NCJ Number
208672
Journal
Law and Order Volume: 53 Issue: 1 Dated: January 2005 Pages: 20,22,24,25
Date Published
January 2005
Length
4 pages
Annotation
This article discusses the importance of having a strategy for relating to the media at various stages of a department's use of tasers, so that the public receives accurate and positive information about the benefits of tasers for the public and the police.
Abstract
Negative media stories on tasers come in cycles, depending on the attention given to incidents in which deaths or injuries are attributed to the use of tasers. Police agencies that are using or plan to use tasers must engage in pre-emptive planning that prepares the media to provide complete and accurate information on the police use of tasers, particularly when potentially negative incidents occur. Many of the media stories on tasers have either implied or directly stated that the police use of tasers has been the direct cause of deaths and severe injuries; however, there is no medical evidence that this is the case.

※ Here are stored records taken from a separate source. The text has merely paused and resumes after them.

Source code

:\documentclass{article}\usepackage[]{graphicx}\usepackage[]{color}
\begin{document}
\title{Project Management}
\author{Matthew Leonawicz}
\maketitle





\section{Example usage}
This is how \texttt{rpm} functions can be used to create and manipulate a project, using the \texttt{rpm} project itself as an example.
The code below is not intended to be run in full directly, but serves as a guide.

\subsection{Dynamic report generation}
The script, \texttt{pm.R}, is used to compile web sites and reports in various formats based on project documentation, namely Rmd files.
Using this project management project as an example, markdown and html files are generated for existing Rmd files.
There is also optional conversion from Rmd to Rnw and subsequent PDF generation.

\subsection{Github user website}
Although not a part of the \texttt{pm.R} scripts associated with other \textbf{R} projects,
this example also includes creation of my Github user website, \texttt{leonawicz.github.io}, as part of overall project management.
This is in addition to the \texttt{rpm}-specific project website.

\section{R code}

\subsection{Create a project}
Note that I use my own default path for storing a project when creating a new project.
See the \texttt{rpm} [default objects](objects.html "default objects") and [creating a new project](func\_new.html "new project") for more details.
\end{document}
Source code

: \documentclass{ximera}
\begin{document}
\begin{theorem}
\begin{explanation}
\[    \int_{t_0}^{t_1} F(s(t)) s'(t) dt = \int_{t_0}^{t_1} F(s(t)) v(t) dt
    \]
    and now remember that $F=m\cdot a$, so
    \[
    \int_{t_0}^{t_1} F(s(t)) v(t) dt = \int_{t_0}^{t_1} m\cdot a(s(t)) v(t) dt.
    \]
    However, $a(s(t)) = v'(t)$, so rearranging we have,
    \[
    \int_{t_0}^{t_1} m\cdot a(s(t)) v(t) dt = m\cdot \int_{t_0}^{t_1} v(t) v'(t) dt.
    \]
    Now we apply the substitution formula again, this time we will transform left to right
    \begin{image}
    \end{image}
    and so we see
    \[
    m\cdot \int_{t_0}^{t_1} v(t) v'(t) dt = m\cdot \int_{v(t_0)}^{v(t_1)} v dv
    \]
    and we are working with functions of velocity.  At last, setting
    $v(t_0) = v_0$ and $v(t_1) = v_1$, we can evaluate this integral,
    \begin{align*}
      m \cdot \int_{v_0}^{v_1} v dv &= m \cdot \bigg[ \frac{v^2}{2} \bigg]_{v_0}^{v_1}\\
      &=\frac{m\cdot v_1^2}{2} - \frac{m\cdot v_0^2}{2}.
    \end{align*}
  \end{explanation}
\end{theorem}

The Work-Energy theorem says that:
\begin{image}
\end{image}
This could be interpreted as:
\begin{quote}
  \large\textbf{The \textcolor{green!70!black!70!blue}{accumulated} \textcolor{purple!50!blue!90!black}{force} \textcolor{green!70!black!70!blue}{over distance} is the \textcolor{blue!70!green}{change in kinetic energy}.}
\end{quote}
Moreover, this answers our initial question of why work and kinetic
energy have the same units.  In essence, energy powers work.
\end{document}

Police agencies, in partnership with taser manufacturers, must provide the media with a body of information and research that equips the media to present an accurate portrayal of the specifications, risks, capabilities, and benefits of tasers in saving the lives of police officers and citizens. The provision of such information to local media should begin even prior to the purchasing of tasers, such that negative stories from elsewhere in the country do not impede the local acceptance of the police use of tasers. The media should not only receive complete information about the taser and its use, but also be invited to a demonstration of its immediate incapacitative effects as well as the rapid and full recovery of those hit with a taser.